Once we had the machine tuned, we turned to the list processing
itself. Message turnaround time had been in the order of days before
we took over the list. It was still at that order of magnitude, and
when the message volume was high, our outbound queue was growing
faster than mail was getting delivered. There was potential for
serious backlogs that would cripple the list. Mail basically
wasn't moving. We knew that historically the list was plagued by slow
mail, but that the queues didn't back up too badly. Why was our mail
backing up? We went back to the Great Circle server to find out. The
answer turned out to be our choice of "smart host" in the sendmail-lists.cf file, which we had blithely customized to work with the usual
GNAC environment. As we mentioned earlier, Majordomo was
configured to use a queue-only sendmail (designated "sendmail-lists") for message generation. A separate sendmail daemon would
process that queue and keep it moving. We discovered that for the sake
of expedient message processing by Majordomo, all recipients of the
message were packed into a single RCPT line. Those of you who have
dealt with sendmail extensively are wincing right now, aren't you?
We also discovered that, in a neat private arrangement dating back
several years, Brent had arranged for his servers at greatcircle.com
to have relaying capabilities through the UUNet mail servers. Thus the
Great Circle sendmail-lists.cf file merely specified "mail.uu.net"
as the smart host, causing everything to be forwarded to it for
processing. Due to the way UUNet round-robins its mail services, this
would effectively spread out the processing of these troublesome
messages with monstrous RCPT headers. Of course, GNAC did not
have the option of passing those messages to UUNET. We would have to
deliver these messages directly, 4K of RCPT addresses or not. While
GNAC has an excellent mail infrastructure, their core business does
not involve ISP-style mail for thousands of individual subscribers.
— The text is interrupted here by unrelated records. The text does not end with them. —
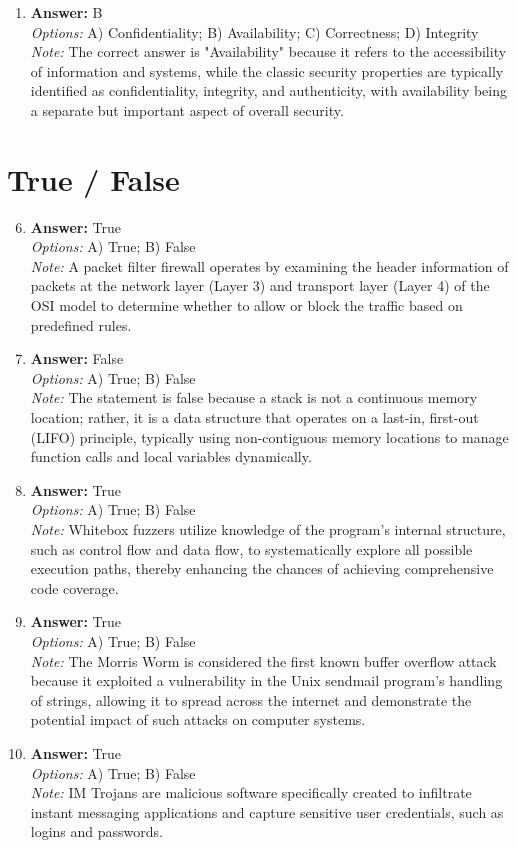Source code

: \documentclass[12pt]{article}
\begin{document}
\begin{enumerate}[label=\arabic*.]
\item \textbf{Answer:} B
\\ \textit{Options:} A) Confidentiality; B) Availability; C) Correctness; D) Integrity
\\ \textit{Note:} The correct answer is "Availability" because it refers to the accessibility of information and systems, while the classic security properties are typically identified as confidentiality, integrity, and authenticity, with availability being a separate but important aspect of overall security.
\end{enumerate}

\section*{True / False}
\begin{enumerate}[label=\arabic*.]
\setcounter{enumi}{5}
\item \textbf{Answer:} True
\\ \textit{Options:} A) True; B) False
\\ \textit{Note:} A packet filter firewall operates by examining the header information of packets at the network layer (Layer 3) and transport layer (Layer 4) of the OSI model to determine whether to allow or block the traffic based on predefined rules.
\item \textbf{Answer:} False
\\ \textit{Options:} A) True; B) False
\\ \textit{Note:} The statement is false because a stack is not a continuous memory location; rather, it is a data structure that operates on a last-in, first-out (LIFO) principle, typically using non-contiguous memory locations to manage function calls and local variables dynamically.
\item \textbf{Answer:} True
\\ \textit{Options:} A) True; B) False
\\ \textit{Note:} Whitebox fuzzers utilize knowledge of the program's internal structure, such as control flow and data flow, to systematically explore all possible execution paths, thereby enhancing the chances of achieving comprehensive code coverage.
\item \textbf{Answer:} True
\\ \textit{Options:} A) True; B) False
\\ \textit{Note:} The Morris Worm is considered the first known buffer overflow attack because it exploited a vulnerability in the Unix sendmail program's handling of strings, allowing it to spread across the internet and demonstrate the potential impact of such attacks on computer systems.
\item \textbf{Answer:} True
\\ \textit{Options:} A) True; B) False
\\ \textit{Note:} IM Trojans are malicious software specifically created to infiltrate instant messaging applications and capture sensitive user credentials, such as logins and passwords.
\end{enumerate}
\end{document}

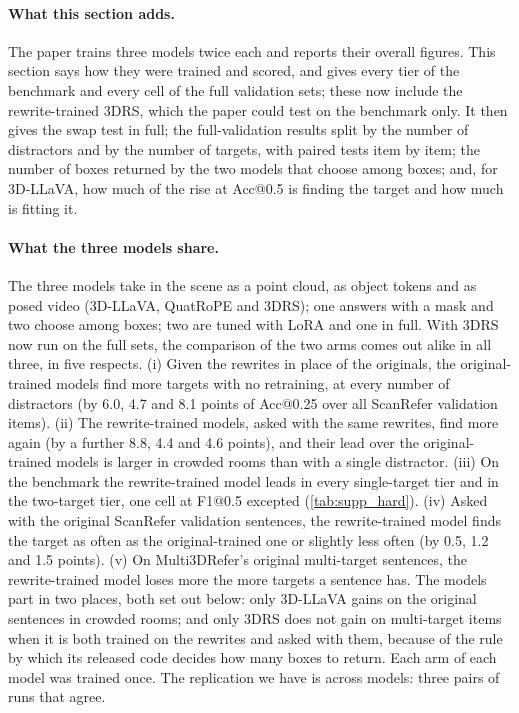 \paragraph{What this section adds.}
The paper trains three models twice each and reports their overall figures.
This section says how they were trained and scored, and gives every tier of the benchmark and every cell of the full validation sets; these now include the rewrite-trained 3DRS, which the paper could test on the benchmark only.
It then gives the swap test in full; the full-validation results split by the number of distractors and by the number of targets, with paired tests item by item; the number of boxes returned by the two models that choose among boxes; and, for 3D-LLaVA, how much of the rise at Acc@0.5 is finding the target and how much is fitting it.

\paragraph{What the three models share.}
The three models take in the scene as a point cloud, as object tokens and as posed video (3D-LLaVA, QuatRoPE and 3DRS); one answers with a mask and two choose among boxes; two are tuned with LoRA and one in full.
With 3DRS now run on the full sets, the comparison of the two arms comes out alike in all three, in five respects.
(i) Given the rewrites in place of the originals, the original-trained models find more targets with no retraining, at every number of distractors (by 6.0, 4.7 and 8.1 points of Acc@0.25 over all ScanRefer validation items).
(ii) The rewrite-trained models, asked with the same rewrites, find more again (by a further 8.8, 4.4 and 4.6 points), and their lead over the original-trained models is larger in crowded rooms than with a single distractor.
(iii) On the benchmark the rewrite-trained model leads in every single-target tier and in the two-target tier, one cell at F1@0.5 excepted (\cref{tab:supp_hard}).
(iv) Asked with the original ScanRefer validation sentences, the rewrite-trained model finds the target as often as the original-trained one or slightly less often (by 0.5, 1.2 and 1.5 points).
(v) On Multi3DRefer's original multi-target sentences, the rewrite-trained model loses more the more targets a sentence has.
The models part in two places, both set out below: only 3D-LLaVA gains on the original sentences in crowded rooms; and only 3DRS does not gain on multi-target items when it is both trained on the rewrites and asked with them, because of the rule by which its released code decides how many boxes to return.
Each arm of each model was trained once. The replication we have is across models: three pairs of runs that agree.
Thus GNAC did not have the quantity of dedicated mail-delivery
resources to simply toss the messages into the network and let them
go.
Chunk-Style, Just Like Home-Made
A message with over 4000 recipients can take literally days
to deliver. A sendmail instance processing the message will work its
way laboriously down the recipient list, pausing at every time-out. It
may run out of resources and die, causing a new sendmail to take up
the torch. No problem, you say, since the new sendmail instance can
use the xfNNNNN queue file to pick up where the old one left off. Yes,
but first it has to retry all the "deferred" hosts that timed out.
Even if the messages are being farmed out to multiple servers, each
individual message is going to reach individual subscribers in a
highly non-deterministic fashion. In analyzing our logs and
transfer status files, we found that message deferrals would typically
be due to remote name servers or mail servers failing to respond
before timeout. Due to the large and diverse population of the list,
we would see rather shocking ratios of failures to successful
deliveries. Many of those failures were multiple failures trying
repeatedly to deliver the same message to the same site. At an
architectural level, we knew that we had to get away from the multi-thousand RCPT lines business. We also knew that we couldn't simply
force one recipient per message without making the sendmail queue
directory so large that directory search time would became a
significant factor. Directories with over 10K nodes are generally
undesirable [6] and at over 4K subscribers we would quickly flood the
queue directory. Initially we assumed that we would get our
biggest "win" by employing a program such as mailcast [9] to batch
and sort the recipients by domain and MX record. Mailcast would simply
queue them up and send one nice copy off to the right host and we'd
shake each others' hands and go off to hoist a cold one or two.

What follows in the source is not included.